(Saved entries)
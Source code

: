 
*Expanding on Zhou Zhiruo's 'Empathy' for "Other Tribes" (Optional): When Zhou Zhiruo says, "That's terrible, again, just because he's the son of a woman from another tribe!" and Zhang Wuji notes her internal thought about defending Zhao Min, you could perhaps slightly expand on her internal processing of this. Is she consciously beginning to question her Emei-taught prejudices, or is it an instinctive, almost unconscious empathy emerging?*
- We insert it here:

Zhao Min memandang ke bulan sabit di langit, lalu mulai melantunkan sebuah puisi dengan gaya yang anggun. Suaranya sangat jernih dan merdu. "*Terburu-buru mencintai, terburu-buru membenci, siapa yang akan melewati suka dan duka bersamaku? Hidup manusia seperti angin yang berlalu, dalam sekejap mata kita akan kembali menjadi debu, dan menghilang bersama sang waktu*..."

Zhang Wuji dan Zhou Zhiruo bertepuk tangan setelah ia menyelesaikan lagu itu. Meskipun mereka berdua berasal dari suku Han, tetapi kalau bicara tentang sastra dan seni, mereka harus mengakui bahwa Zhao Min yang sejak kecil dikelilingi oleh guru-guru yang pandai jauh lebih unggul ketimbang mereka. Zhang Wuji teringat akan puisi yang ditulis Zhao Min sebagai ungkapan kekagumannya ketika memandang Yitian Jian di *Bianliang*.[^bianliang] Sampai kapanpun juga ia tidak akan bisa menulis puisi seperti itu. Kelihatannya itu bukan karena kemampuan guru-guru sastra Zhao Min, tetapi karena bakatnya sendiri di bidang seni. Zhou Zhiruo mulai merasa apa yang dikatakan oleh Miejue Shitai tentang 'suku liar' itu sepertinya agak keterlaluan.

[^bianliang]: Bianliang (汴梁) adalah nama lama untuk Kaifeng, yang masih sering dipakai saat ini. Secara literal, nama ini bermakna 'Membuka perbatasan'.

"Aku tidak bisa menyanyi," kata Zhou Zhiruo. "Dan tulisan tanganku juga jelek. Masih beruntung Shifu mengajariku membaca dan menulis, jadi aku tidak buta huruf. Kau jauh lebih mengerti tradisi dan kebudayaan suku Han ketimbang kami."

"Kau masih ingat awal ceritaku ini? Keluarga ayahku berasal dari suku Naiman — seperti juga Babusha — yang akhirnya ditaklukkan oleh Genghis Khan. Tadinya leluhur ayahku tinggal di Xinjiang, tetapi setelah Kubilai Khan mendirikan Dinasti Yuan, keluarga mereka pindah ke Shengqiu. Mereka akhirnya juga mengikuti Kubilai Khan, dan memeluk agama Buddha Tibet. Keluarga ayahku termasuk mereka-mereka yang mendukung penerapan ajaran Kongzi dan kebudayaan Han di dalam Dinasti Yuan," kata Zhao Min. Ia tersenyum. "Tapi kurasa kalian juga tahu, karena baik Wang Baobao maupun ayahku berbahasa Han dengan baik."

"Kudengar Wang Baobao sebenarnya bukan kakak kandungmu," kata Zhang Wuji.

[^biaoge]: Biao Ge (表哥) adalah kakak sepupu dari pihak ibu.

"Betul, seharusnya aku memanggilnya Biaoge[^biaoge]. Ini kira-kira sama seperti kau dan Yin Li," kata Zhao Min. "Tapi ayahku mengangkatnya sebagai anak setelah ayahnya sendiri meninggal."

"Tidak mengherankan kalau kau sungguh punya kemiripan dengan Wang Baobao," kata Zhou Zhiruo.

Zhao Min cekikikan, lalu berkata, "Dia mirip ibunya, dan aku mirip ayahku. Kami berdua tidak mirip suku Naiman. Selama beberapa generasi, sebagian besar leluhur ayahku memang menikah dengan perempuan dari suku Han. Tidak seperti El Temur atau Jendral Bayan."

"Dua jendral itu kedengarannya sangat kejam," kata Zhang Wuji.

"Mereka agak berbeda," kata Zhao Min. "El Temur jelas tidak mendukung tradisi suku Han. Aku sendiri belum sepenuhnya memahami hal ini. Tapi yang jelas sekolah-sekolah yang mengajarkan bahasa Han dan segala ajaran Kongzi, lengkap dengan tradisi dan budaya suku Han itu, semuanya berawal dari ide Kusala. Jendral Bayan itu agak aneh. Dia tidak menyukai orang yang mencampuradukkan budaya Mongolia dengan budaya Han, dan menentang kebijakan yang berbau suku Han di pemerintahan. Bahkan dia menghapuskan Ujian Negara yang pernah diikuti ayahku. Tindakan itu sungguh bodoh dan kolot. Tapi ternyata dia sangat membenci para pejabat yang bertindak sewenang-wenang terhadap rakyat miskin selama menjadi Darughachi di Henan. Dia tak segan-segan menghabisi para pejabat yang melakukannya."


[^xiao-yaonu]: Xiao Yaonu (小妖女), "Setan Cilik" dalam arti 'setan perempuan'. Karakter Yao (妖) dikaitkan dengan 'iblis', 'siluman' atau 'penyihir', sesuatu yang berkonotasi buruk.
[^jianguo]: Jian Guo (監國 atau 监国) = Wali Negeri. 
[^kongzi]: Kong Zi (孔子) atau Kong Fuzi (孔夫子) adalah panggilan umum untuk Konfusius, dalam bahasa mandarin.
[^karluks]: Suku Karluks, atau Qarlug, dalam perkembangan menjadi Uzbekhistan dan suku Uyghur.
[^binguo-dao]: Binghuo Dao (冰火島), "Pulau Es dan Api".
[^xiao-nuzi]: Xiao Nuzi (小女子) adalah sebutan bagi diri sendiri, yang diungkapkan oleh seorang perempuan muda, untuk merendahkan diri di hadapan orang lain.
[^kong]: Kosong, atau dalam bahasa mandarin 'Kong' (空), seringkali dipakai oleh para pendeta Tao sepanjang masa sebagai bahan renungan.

(Task item) Restate the records above word for word.

(Response to this exercise)
Source code

: 
*Expanding on Zhou Zhiruo's 'Empathy' for "Other Tribes" (Optional): When Zhou Zhiruo says, "That's terrible, again, just because he's the son of a woman from another tribe!" and Zhang Wuji notes her internal thought about defending Zhao Min, you could perhaps slightly expand on her internal processing of this. Is she consciously beginning to question her Emei-taught prejudices, or is it an instinctive, almost unconscious empathy emerging?*
- We insert it here:

Zhao Min memandang ke bulan sabit di langit, lalu mulai melantunkan sebuah puisi dengan gaya yang anggun. Suaranya sangat jernih dan merdu. "*Terburu-buru mencintai, terburu-buru membenci, siapa yang akan melewati suka dan duka bersamaku? Hidup manusia seperti angin yang berlalu, dalam sekejap mata kita akan kembali menjadi debu, dan menghilang bersama sang waktu*..."

Zhang Wuji dan Zhou Zhiruo bertepuk tangan setelah ia menyelesaikan lagu itu. Meskipun mereka berdua berasal dari suku Han, tetapi kalau bicara tentang sastra dan seni, mereka harus mengakui bahwa Zhao Min yang sejak kecil dikelilingi oleh guru-guru yang pandai jauh lebih unggul ketimbang mereka. Zhang Wuji teringat akan puisi yang ditulis Zhao Min sebagai ungkapan kekagumannya ketika memandang Yitian Jian di *Bianliang*.[^bianliang] Sampai kapanpun juga ia tidak akan bisa menulis puisi seperti itu. Kelihatannya itu bukan karena kemampuan guru-guru sastra Zhao Min, tetapi karena bakatnya sendiri di bidang seni. Zhou Zhiruo mulai merasa apa yang dikatakan oleh Miejue Shitai tentang 'suku liar' itu sepertinya agak keterlaluan.

[^bianliang]: Bianliang (汴梁) adalah nama lama untuk Kaifeng, yang masih sering dipakai saat ini. Secara literal, nama ini bermakna 'Membuka perbatasan'.

"Aku tidak bisa menyanyi," kata Zhou Zhiruo. "Dan tulisan tanganku juga jelek. Masih beruntung Shifu mengajariku membaca dan menulis, jadi aku tidak buta huruf. Kau jauh lebih mengerti tradisi dan kebudayaan suku Han ketimbang kami."

"Kau masih ingat awal ceritaku ini? Keluarga ayahku berasal dari suku Naiman — seperti juga Babusha — yang akhirnya ditaklukkan oleh Genghis Khan. Tadinya leluhur ayahku tinggal di Xinjiang, tetapi setelah Kubilai Khan mendirikan Dinasti Yuan, keluarga mereka pindah ke Shengqiu. Mereka akhirnya juga mengikuti Kubilai Khan, dan memeluk agama Buddha Tibet. Keluarga ayahku termasuk mereka-mereka yang mendukung penerapan ajaran Kongzi dan kebudayaan Han di dalam Dinasti Yuan," kata Zhao Min. Ia tersenyum. "Tapi kurasa kalian juga tahu, karena baik Wang Baobao maupun ayahku berbahasa Han dengan baik."

"Kudengar Wang Baobao sebenarnya bukan kakak kandungmu," kata Zhang Wuji.

[^biaoge]: Biao Ge (表哥) adalah kakak sepupu dari pihak ibu.

"Betul, seharusnya aku memanggilnya Biaoge[^biaoge]. Ini kira-kira sama seperti kau dan Yin Li," kata Zhao Min. "Tapi ayahku mengangkatnya sebagai anak setelah ayahnya sendiri meninggal."

"Tidak mengherankan kalau kau sungguh punya kemiripan dengan Wang Baobao," kata Zhou Zhiruo.

Zhao Min cekikikan, lalu berkata, "Dia mirip ibunya, dan aku mirip ayahku. Kami berdua tidak mirip suku Naiman. Selama beberapa generasi, sebagian besar leluhur ayahku memang menikah dengan perempuan dari suku Han. Tidak seperti El Temur atau Jendral Bayan."

"Dua jendral itu kedengarannya sangat kejam," kata Zhang Wuji.

"Mereka agak berbeda," kata Zhao Min. "El Temur jelas tidak mendukung tradisi suku Han. Aku sendiri belum sepenuhnya memahami hal ini. Tapi yang jelas sekolah-sekolah yang mengajarkan bahasa Han dan segala ajaran Kongzi, lengkap dengan tradisi dan budaya suku Han itu, semuanya berawal dari ide Kusala. Jendral Bayan itu agak aneh. Dia tidak menyukai orang yang mencampuradukkan budaya Mongolia dengan budaya Han, dan menentang kebijakan yang berbau suku Han di pemerintahan. Bahkan dia menghapuskan Ujian Negara yang pernah diikuti ayahku. Tindakan itu sungguh bodoh dan kolot. Tapi ternyata dia sangat membenci para pejabat yang bertindak sewenang-wenang terhadap rakyat miskin selama menjadi Darughachi di Henan. Dia tak segan-segan menghabisi para pejabat yang melakukannya."


[^xiao-yaonu]: Xiao Yaonu (小妖女), "Setan Cilik" dalam arti 'setan perempuan'. Karakter Yao (妖) dikaitkan dengan 'iblis', 'siluman' atau 'penyihir', sesuatu yang berkonotasi buruk.
[^jianguo]: Jian Guo (監國 atau 监国) = Wali Negeri. 
[^kongzi]: Kong Zi (孔子) atau Kong Fuzi (孔夫子) adalah panggilan umum untuk Konfusius, dalam bahasa mandarin.
[^karluks]: Suku Karluks, atau Qarlug, dalam perkembangan menjadi Uzbekhistan dan suku Uyghur.
[^binguo-dao]: Binghuo Dao (冰火島), "Pulau Es dan Api".
[^xiao-nuzi]: Xiao Nuzi (小女子) adalah sebutan bagi diri sendiri, yang diungkapkan oleh seorang perempuan muda, untuk merendahkan diri di hadapan orang lain.
[^kong]: Kosong, atau dalam bahasa mandarin 'Kong' (空), seringkali dipakai oleh para pendeta Tao sepanjang masa sebagai bahan renungan.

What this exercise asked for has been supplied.